Looks kind of cold there Griff, What's the temp? (not in  the WSM)   

Pigs


----------



## Griff (Jan 31, 2009)

Pigs On The Wing BBQ said:
			
		

> Looks kind of cold there Griff, What's the temp? (not in  the WSM)
> 
> Pigs



Hey Pigs. It was +2* when I started the cook but has dropped to +1 now.


----------



## Bruce B (Jan 31, 2009)

Don't worry too much about the leakage where the probe goes under the lid Griff, I still get that on my one WSM that does not have the eyelets installed. It's not that big a deal and it will get a little better with the more cooks you do on it, but it will still leak a little.


----------



## Puff1 (Jan 31, 2009)

Lookin' good Griff.
Uh..where's the sun?


----------



## NewHeart (Jan 31, 2009)

I don't know where Griff lives but according to the ol' almanac, in Anchorage:
Date	              Sunrise	Sunset	
Jan 31, 2009	9:21 AM	5:05 PM

There ain't a heckuva lot of daylight this time of year!


----------



## Unity (Jan 31, 2009)

That's sure a shiny cooker. 

--John


----------



## wittdog (Jan 31, 2009)

Wait till the water starts to run from the therm and the smoke and water condense on the door...


----------



## ronbeaux50 (Jan 31, 2009)

IF it were cold here I would beat your azz!

(trash talk)

Got the Chubby going with a special package.
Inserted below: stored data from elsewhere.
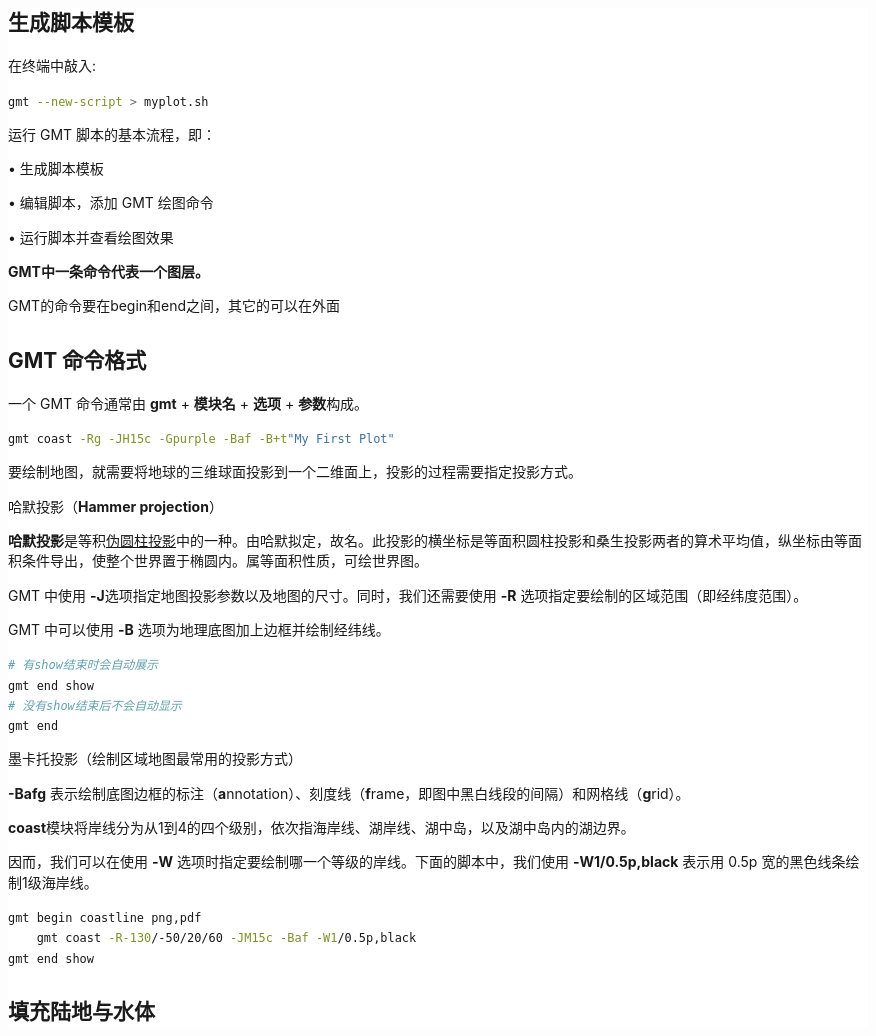 ## **生成脚本模板**

在终端中敲入:

```sh
gmt --new-script > myplot.sh
```

运行 GMT 脚本的基本流程，即：

• 生成脚本模板

• 编辑脚本，添加 GMT 绘图命令

• 运行脚本并查看绘图效果

**GMT中一条命令代表一个图层。**

GMT的命令要在begin和end之间，其它的可以在外面

##  **GMT** **命令格式**

一个 GMT 命令通常由 **gmt** + **模块名** + **选项** + **参数**构成。

```sh
gmt coast -Rg -JH15c -Gpurple -Baf -B+t"My First Plot"
```

要绘制地图，就需要将地球的三维球面投影到一个二维面上，投影的过程需要指定投影方式。

哈默投影（**Hammer projection**）

**哈默投影**是等积[伪圆柱投影](https://baike.baidu.com/item/伪圆柱投影/5833840)中的一种。由哈默拟定，故名。此投影的横坐标是等面积圆柱投影和桑生投影两者的算术平均值，纵坐标由等面积条件导出，使整个世界置于椭圆内。属等面积性质，可绘世界图。

GMT 中使用 **-J**选项指定地图投影参数以及地图的尺寸。同时，我们还需要使用 **-R** 选项指定要绘制的区域范围（即经纬度范围）。

GMT 中可以使用 **-B** 选项为地理底图加上边框并绘制经纬线。

```sh
# 有show结束时会自动展示
gmt end show
# 没有show结束后不会自动显示
gmt end
```

墨卡托投影（绘制区域地图最常用的投影方式）

**-Bafg** 表示绘制底图边框的标注（**a**nnotation）、刻度线（**f**rame，即图中黑白线段的间隔）和网格线（**g**rid）。

**coast**模块将岸线分为从1到4的四个级别，依次指海岸线、湖岸线、湖中岛，以及湖中岛内的湖边界。

因而，我们可以在使用 **-W** 选项时指定要绘制哪一个等级的岸线。下面的脚本中，我们使用 **-W1/0.5p,black** 表示用 0.5p 宽的黑色线条绘制1级海岸线。

```sh
gmt begin coastline png,pdf
    gmt coast -R-130/-50/20/60 -JM15c -Baf -W1/0.5p,black
gmt end show
```

## 填充陆地与水体
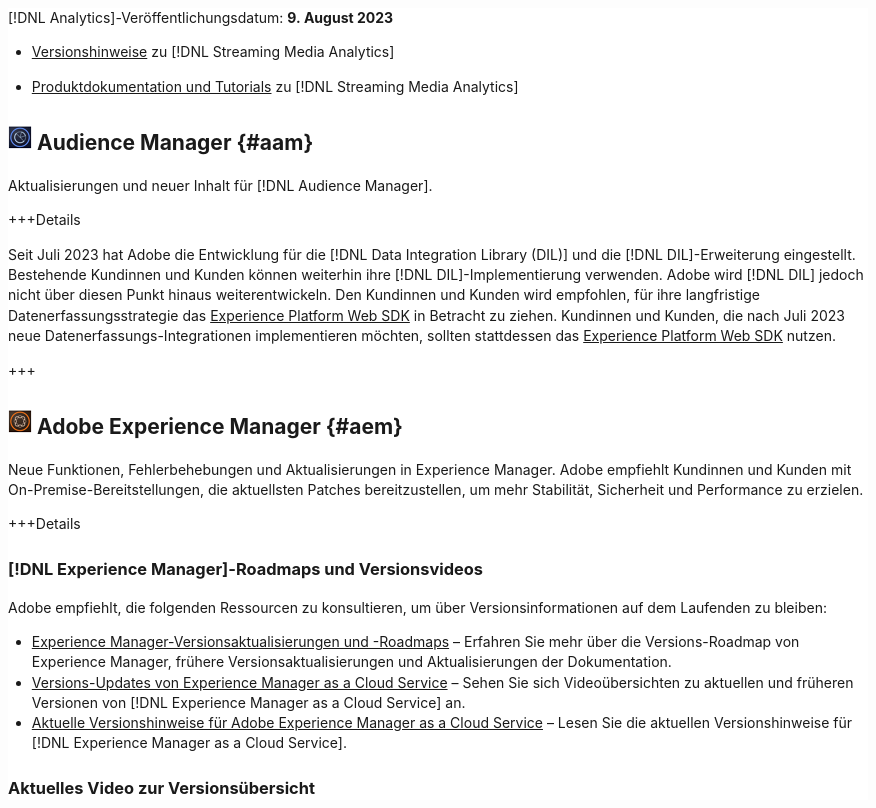 [!DNL Analytics]-Veröffentlichungsdatum: **9. August 2023**

* [Versionshinweise](https://experienceleague.adobe.com/docs/media-analytics/using/release-notes/release-notes.html?lang=de) zu [!DNL Streaming Media Analytics]

* [Produktdokumentation und Tutorials](https://experienceleague.adobe.com/docs/media-analytics/using/media-overview.html?lang=de) zu [!DNL Streaming Media Analytics]

## ![Symbol](/assets/audience-manager.png) Audience Manager {#aam}

Aktualisierungen und neuer Inhalt für [!DNL Audience Manager].

+++Details

Seit Juli 2023 hat Adobe die Entwicklung für die [!DNL Data Integration Library (DIL)] und die [!DNL DIL]-Erweiterung eingestellt.
Bestehende Kundinnen und Kunden können weiterhin ihre [!DNL DIL]-Implementierung verwenden. Adobe wird [!DNL DIL] jedoch nicht über diesen Punkt hinaus weiterentwickeln. Den Kundinnen und Kunden wird empfohlen, für ihre langfristige Datenerfassungsstrategie das [Experience Platform Web SDK](https://experienceleague.adobe.com/docs/experience-platform/edge/home.html?lang=de) in Betracht zu ziehen. Kundinnen und Kunden, die nach Juli 2023 neue Datenerfassungs-Integrationen implementieren möchten, sollten stattdessen das [Experience Platform Web SDK](https://experienceleague.adobe.com/docs/experience-platform/edge/home.html?lang=de) nutzen.

+++



## ![Symbol](/assets/aem.png) Adobe Experience Manager {#aem}

Neue Funktionen, Fehlerbehebungen und Aktualisierungen in Experience Manager. Adobe empfiehlt Kundinnen und Kunden mit On-Premise-Bereitstellungen, die aktuellsten Patches bereitzustellen, um mehr Stabilität, Sicherheit und Performance zu erzielen.

+++Details

### [!DNL Experience Manager]-Roadmaps und Versionsvideos

Adobe empfiehlt, die folgenden Ressourcen zu konsultieren, um über Versionsinformationen auf dem Laufenden zu bleiben:

* [Experience Manager-Versionsaktualisierungen und -Roadmaps](https://experienceleague.adobe.com/docs/experience-manager-release-information/aem-release-updates/home.html?lang=de) – Erfahren Sie mehr über die Versions-Roadmap von Experience Manager, frühere Versionsaktualisierungen und Aktualisierungen der Dokumentation.
* [Versions-Updates von Experience Manager as a Cloud Service](https://experienceleague.adobe.com/docs/events/aemcs-release-update-recordings/overview.html?lang=de) – Sehen Sie sich Videoübersichten zu aktuellen und früheren Versionen von [!DNL Experience Manager as a Cloud Service] an.
* [Aktuelle Versionshinweise für Adobe Experience Manager as a Cloud Service](https://experienceleague.adobe.com/docs/experience-manager-cloud-service/content/release-notes/release-notes/release-notes-current.html?lang=de) – Lesen Sie die aktuellen Versionshinweise für [!DNL Experience Manager as a Cloud Service].

### Aktuelles Video zur Versionsübersicht
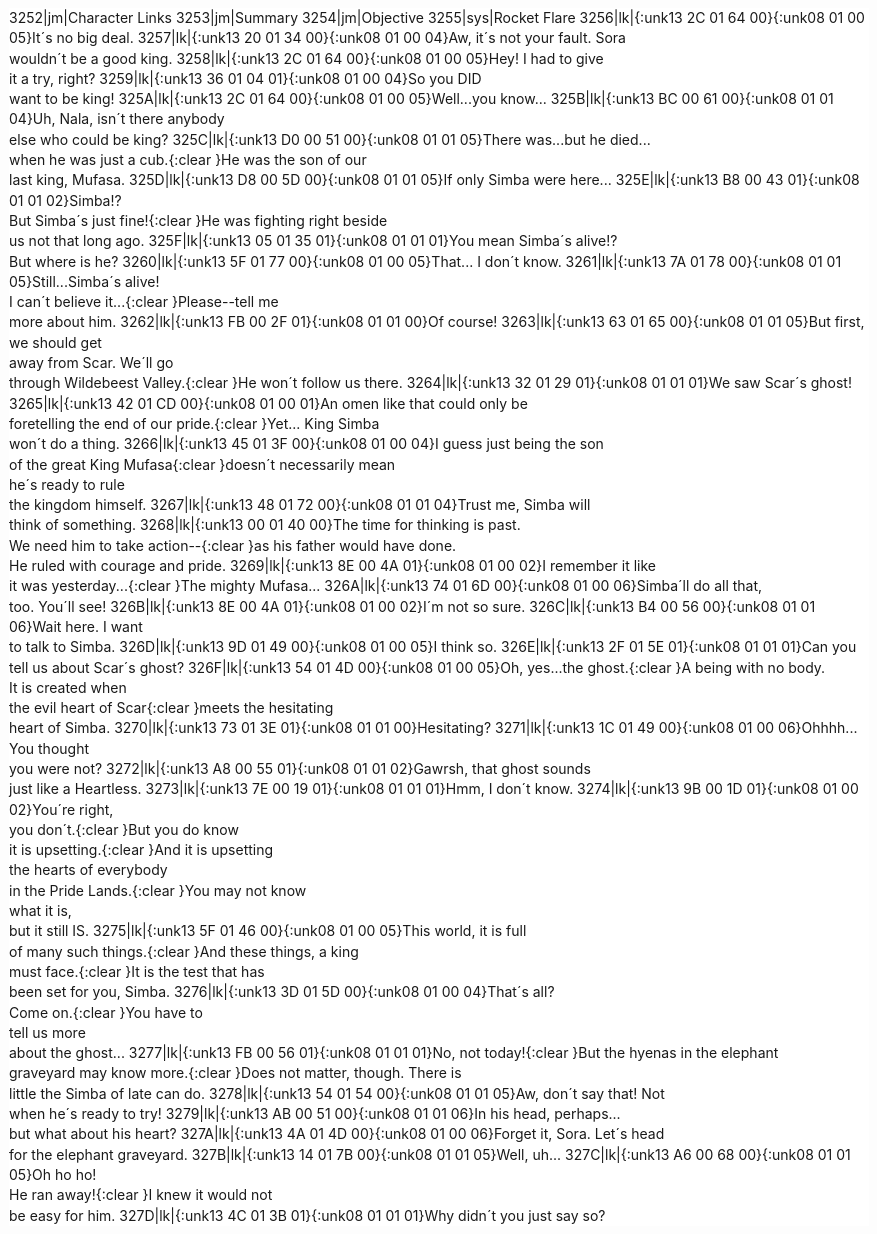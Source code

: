 3252|jm|Character Links
3253|jm|Summary
3254|jm|Objective
3255|sys|Rocket Flare
3256|lk|{:unk13 2C 01 64 00}{:unk08 01 00 05}It´s no big deal.
3257|lk|{:unk13 20 01 34 00}{:unk08 01 00 04}Aw, it´s not your fault. Sora<br/>wouldn´t be a good king.
3258|lk|{:unk13 2C 01 64 00}{:unk08 01 00 05}Hey! I had to give<br/>it a try, right?
3259|lk|{:unk13 36 01 04 01}{:unk08 01 00 04}So you DID<br/>want to be king!
325A|lk|{:unk13 2C 01 64 00}{:unk08 01 00 05}Well...you know...
325B|lk|{:unk13 BC 00 61 00}{:unk08 01 01 04}Uh, Nala, isn´t there anybody<br/>else who could be king?
325C|lk|{:unk13 D0 00 51 00}{:unk08 01 01 05}There was...but he died...<br/>when he was just a cub.{:clear }He was the son of our<br/>last king, Mufasa.
325D|lk|{:unk13 D8 00 5D 00}{:unk08 01 01 05}If only Simba were here...
325E|lk|{:unk13 B8 00 43 01}{:unk08 01 01 02}Simba!?<br/>But Simba´s just fine!{:clear }He was fighting right beside<br/>us not that long ago.
325F|lk|{:unk13 05 01 35 01}{:unk08 01 01 01}You mean Simba´s alive!?<br/>But where is he?
3260|lk|{:unk13 5F 01 77 00}{:unk08 01 00 05}That... I don´t know.
3261|lk|{:unk13 7A 01 78 00}{:unk08 01 01 05}Still...Simba´s alive!<br/>I can´t believe it...{:clear }Please--tell me<br/>more about him.
3262|lk|{:unk13 FB 00 2F 01}{:unk08 01 01 00}Of course!
3263|lk|{:unk13 63 01 65 00}{:unk08 01 01 05}But first, we should get<br/>away from Scar. We´ll go<br/>through Wildebeest Valley.{:clear }He won´t follow us there.
3264|lk|{:unk13 32 01 29 01}{:unk08 01 01 01}We saw Scar´s ghost!
3265|lk|{:unk13 42 01 CD 00}{:unk08 01 00 01}An omen like that could only be<br/>foretelling the end of our pride.{:clear }Yet... King Simba<br/>won´t do a thing.
3266|lk|{:unk13 45 01 3F 00}{:unk08 01 00 04}I guess just being the son<br/>of the great King Mufasa{:clear }doesn´t necessarily mean<br/>he´s ready to rule<br/>the kingdom himself.
3267|lk|{:unk13 48 01 72 00}{:unk08 01 01 04}Trust me, Simba will<br/>think of something.
3268|lk|{:unk13 00 01 40 00}The time for thinking is past.<br/>We need him to take action--{:clear }as his father would have done.<br/>He ruled with courage and pride.
3269|lk|{:unk13 8E 00 4A 01}{:unk08 01 00 02}I remember it like<br/>it was yesterday...{:clear }The mighty Mufasa...
326A|lk|{:unk13 74 01 6D 00}{:unk08 01 00 06}Simba´ll do all that,<br/>too. You´ll see!
326B|lk|{:unk13 8E 00 4A 01}{:unk08 01 00 02}I´m not so sure.
326C|lk|{:unk13 B4 00 56 00}{:unk08 01 01 06}Wait here. I want<br/>to talk to Simba.
326D|lk|{:unk13 9D 01 49 00}{:unk08 01 00 05}I think so.
326E|lk|{:unk13 2F 01 5E 01}{:unk08 01 01 01}Can you tell us about Scar´s ghost?
326F|lk|{:unk13 54 01 4D 00}{:unk08 01 00 05}Oh, yes...the ghost.{:clear }A being with no body.<br/>It is created when<br/>the evil heart of Scar{:clear }meets the hesitating<br/>heart of Simba.
3270|lk|{:unk13 73 01 3E 01}{:unk08 01 01 00}Hesitating?
3271|lk|{:unk13 1C 01 49 00}{:unk08 01 00 06}Ohhhh... You thought<br/>you were not?
3272|lk|{:unk13 A8 00 55 01}{:unk08 01 01 02}Gawrsh, that ghost sounds<br/>just like a Heartless.
3273|lk|{:unk13 7E 00 19 01}{:unk08 01 01 01}Hmm, I don´t know.
3274|lk|{:unk13 9B 00 1D 01}{:unk08 01 00 02}You´re right,<br/>you don´t.{:clear }But you do know<br/>it is upsetting.{:clear }And it is upsetting<br/>the hearts of everybody<br/>in the Pride Lands.{:clear }You may not know<br/>what it is,<br/>but it still IS.
3275|lk|{:unk13 5F 01 46 00}{:unk08 01 00 05}This world, it is full<br/>of many such things.{:clear }And these things, a king<br/>must face.{:clear }It is the test that has<br/>been set for you, Simba.
3276|lk|{:unk13 3D 01 5D 00}{:unk08 01 00 04}That´s all?<br/>Come on.{:clear }You have to<br/>tell us more<br/>about the ghost...
3277|lk|{:unk13 FB 00 56 01}{:unk08 01 01 01}No, not today!{:clear }But the hyenas in the elephant<br/>graveyard may know more.{:clear }Does not matter, though. There is<br/>little the Simba of late can do.
3278|lk|{:unk13 54 01 54 00}{:unk08 01 01 05}Aw, don´t say that! Not<br/>when he´s ready to try!
3279|lk|{:unk13 AB 00 51 00}{:unk08 01 01 06}In his head, perhaps...<br/>but what about his heart?
327A|lk|{:unk13 4A 01 4D 00}{:unk08 01 00 06}Forget it, Sora. Let´s head<br/>for the elephant graveyard.
327B|lk|{:unk13 14 01 7B 00}{:unk08 01 01 05}Well, uh...
327C|lk|{:unk13 A6 00 68 00}{:unk08 01 01 05}Oh ho ho!<br/>He ran away!{:clear }I knew it would not<br/>be easy for him.
327D|lk|{:unk13 4C 01 3B 01}{:unk08 01 01 01}Why didn´t you just say so?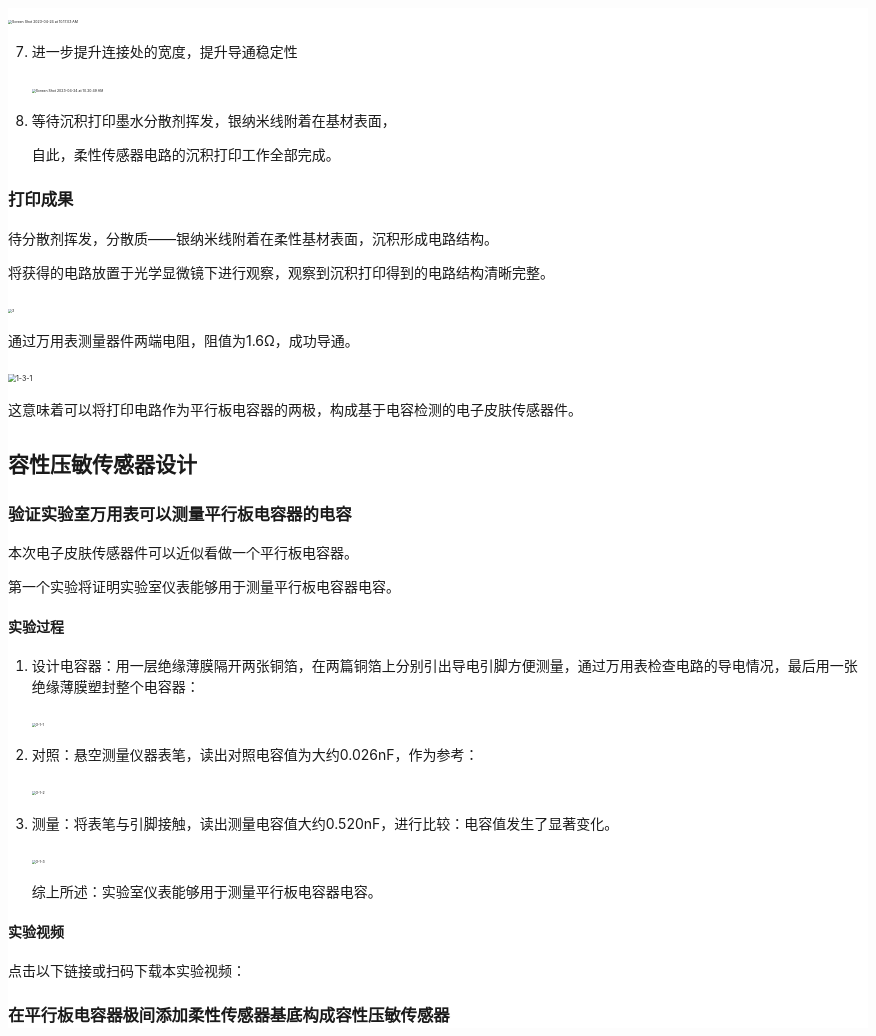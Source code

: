    <img src="/Users/tianyangchen/Data/DeepScience/2021 课题组大创/4月24日实验/媒体资源/PrintScreen/Screen Shot 2023-04-24 at 10.17.03 AM.png" alt="Screen Shot 2023-04-24 at 10.17.03 AM" style="zoom:25%;" />

7. 进一步提升连接处的宽度，提升导通稳定性

   <img src="/Users/tianyangchen/Data/DeepScience/2021 课题组大创/4月24日实验/媒体资源/PrintScreen/Screen Shot 2023-04-24 at 10.20.49 AM.png" alt="Screen Shot 2023-04-24 at 10.20.49 AM" style="zoom:25%;" />

8. 等待沉积打印墨水分散剂挥发，银纳米线附着在基材表面，

   自此，柔性传感器电路的沉积打印工作全部完成。

### 打印成果

待分散剂挥发，分散质——银纳米线附着在柔性基材表面，沉积形成电路结构。

将获得的电路放置于光学显微镜下进行观察，观察到沉积打印得到的电路结构清晰完整。

<img src="/Users/tianyangchen/Data/DeepScience/2021 课题组大创/4月24日实验/媒体资源/TianyangChen/3.jpg" alt="3" style="zoom:25%;" />

通过万用表测量器件两端电阻，阻值为1.6Ω，成功导通。

<img src="/Users/tianyangchen/Data/DeepScience/2021 课题组大创/4月24日实验/媒体资源/camera/1-3-1.jpg" alt="1-3-1" style="zoom:50%;" />

这意味着可以将打印电路作为平行板电容器的两极，构成基于电容检测的电子皮肤传感器件。

## 容性压敏传感器设计

### 验证实验室万用表可以测量平行板电容器的电容

本次电子皮肤传感器件可以近似看做一个平行板电容器。

第一个实验将证明实验室仪表能够用于测量平行板电容器电容。

#### 实验过程

1. 设计电容器：用一层绝缘薄膜隔开两张铜箔，在两篇铜箔上分别引出导电引脚方便测量，通过万用表检查电路的导电情况，最后用一张绝缘薄膜塑封整个电容器：

   <img src="/Users/tianyangchen/Data/DeepScience/2021 课题组大创/4月24日实验/媒体资源/camera/3-1-1.png" alt="3-1-1" style="zoom:25%;" />

2. 对照：悬空测量仪器表笔，读出对照电容值为大约0.026nF，作为参考：

   <img src="/Users/tianyangchen/Data/DeepScience/2021 课题组大创/4月24日实验/媒体资源/camera/3-1-2.png" alt="3-1-2" style="zoom:25%;" />

3. 测量：将表笔与引脚接触，读出测量电容值大约0.520nF，进行比较：电容值发生了显著变化。

   <img src="/Users/tianyangchen/Data/DeepScience/2021 课题组大创/4月24日实验/媒体资源/camera/3-1-3.png" alt="3-1-3" style="zoom:25%;" />

   综上所述：实验室仪表能够用于测量平行板电容器电容。

#### 实验视频

点击以下链接或扫码下载本实验视频：



### 在平行板电容器极间添加柔性传感器基底构成容性压敏传感器
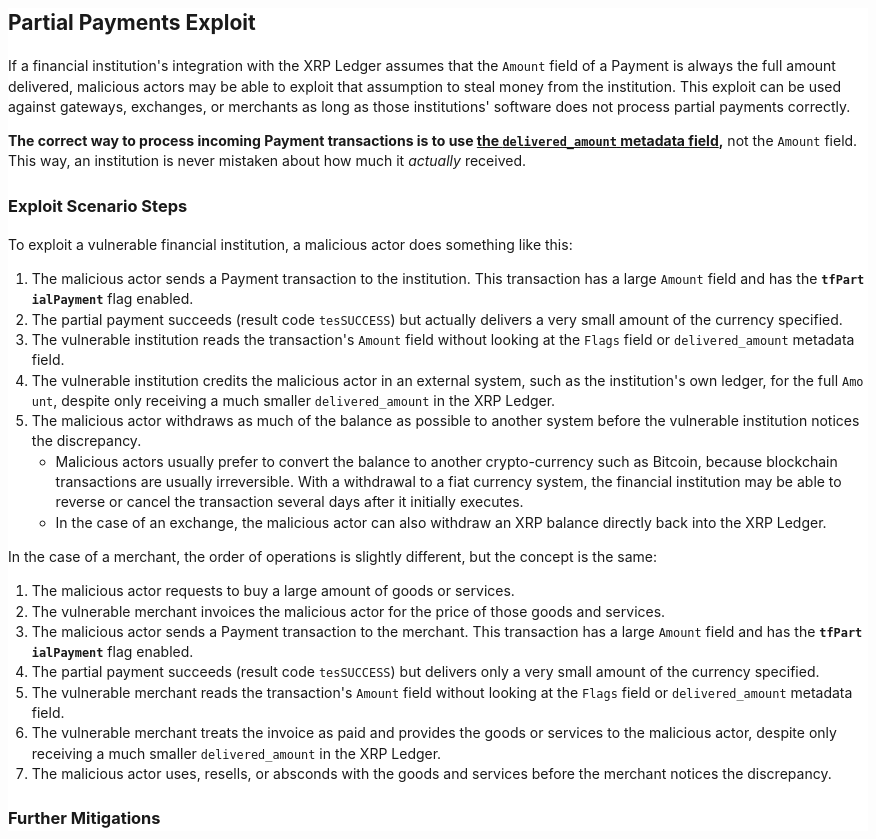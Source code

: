 [WebSocket]: rippled-api.html
[JSON-RPC / WebSocket]: rippled-api.html

## Partial Payments Exploit

If a financial institution's integration with the XRP Ledger assumes that the `Amount` field of a Payment is always the full amount delivered, malicious actors may be able to exploit that assumption to steal money from the institution. This exploit can be used against gateways, exchanges, or merchants as long as those institutions' software does not process partial payments correctly.

**The correct way to process incoming Payment transactions is to use [the `delivered_amount` metadata field](#the-delivered_amount-field),** not the `Amount` field. This way, an institution is never mistaken about how much it _actually_ received.


### Exploit Scenario Steps

To exploit a vulnerable financial institution, a malicious actor does something like this:

1. The malicious actor sends a Payment transaction to the institution. This transaction has a large `Amount` field and has the **`tfPartialPayment`** flag enabled.
2. The partial payment succeeds (result code `tesSUCCESS`) but actually delivers a very small amount of the currency specified.
3. The vulnerable institution reads the transaction's `Amount` field without looking at the `Flags` field or `delivered_amount` metadata field.
4. The vulnerable institution credits the malicious actor in an external system, such as the institution's own ledger, for the full `Amount`, despite only receiving a much smaller `delivered_amount` in the XRP Ledger.
5. The malicious actor withdraws as much of the balance as possible to another system before the vulnerable institution notices the discrepancy.
    - Malicious actors usually prefer to convert the balance to another crypto-currency such as Bitcoin, because blockchain transactions are usually irreversible. With a withdrawal to a fiat currency system, the financial institution may be able to reverse or cancel the transaction several days after it initially executes.
    - In the case of an exchange, the malicious actor can also withdraw an XRP balance directly back into the XRP Ledger.

In the case of a merchant, the order of operations is slightly different, but the concept is the same:

1. The malicious actor requests to buy a large amount of goods or services.
2. The vulnerable merchant invoices the malicious actor for the price of those goods and services.
3. The malicious actor sends a Payment transaction to the merchant. This transaction has a large `Amount` field and has the **`tfPartialPayment`** flag enabled.
4. The partial payment succeeds (result code `tesSUCCESS`) but delivers only a very small amount of the currency specified.
5. The vulnerable merchant reads the transaction's `Amount` field without looking at the `Flags` field or `delivered_amount` metadata field.
6. The vulnerable merchant treats the invoice as paid and provides the goods or services to the malicious actor, despite only receiving a much smaller `delivered_amount` in the XRP Ledger.
7. The malicious actor uses, resells, or absconds with the goods and services before the merchant notices the discrepancy.

### Further Mitigations


[result code]: transaction-results.html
It don't care what the temp is outside. (More trash talk)

Good luck!!


----------



## gsmith (Jan 31, 2009)

we broke in a new one also

http://www.kodakgallery.com/ShareLandin ... tos_button


----------



## wittdog (Jan 31, 2009)

I"m interested to hear your thoughts on the 22.5


----------



## gsmith (Feb 1, 2009)

wittdog said:
			
		

> I"m interested to hear your thoughts on the 22.5



not sure who's thoughts you wanted to hear so I posted mine on the other thread    

http://www.bbq-4-u.com/forum/viewtopic. ... sc&start=0


----------



## Finney (Feb 2, 2009)

ronbeaux50 said:
			
		

> IF it were cold here I would beat your azz!
> 
> (trash talk)
> 
> ...



That just don't sound right.  :?


----------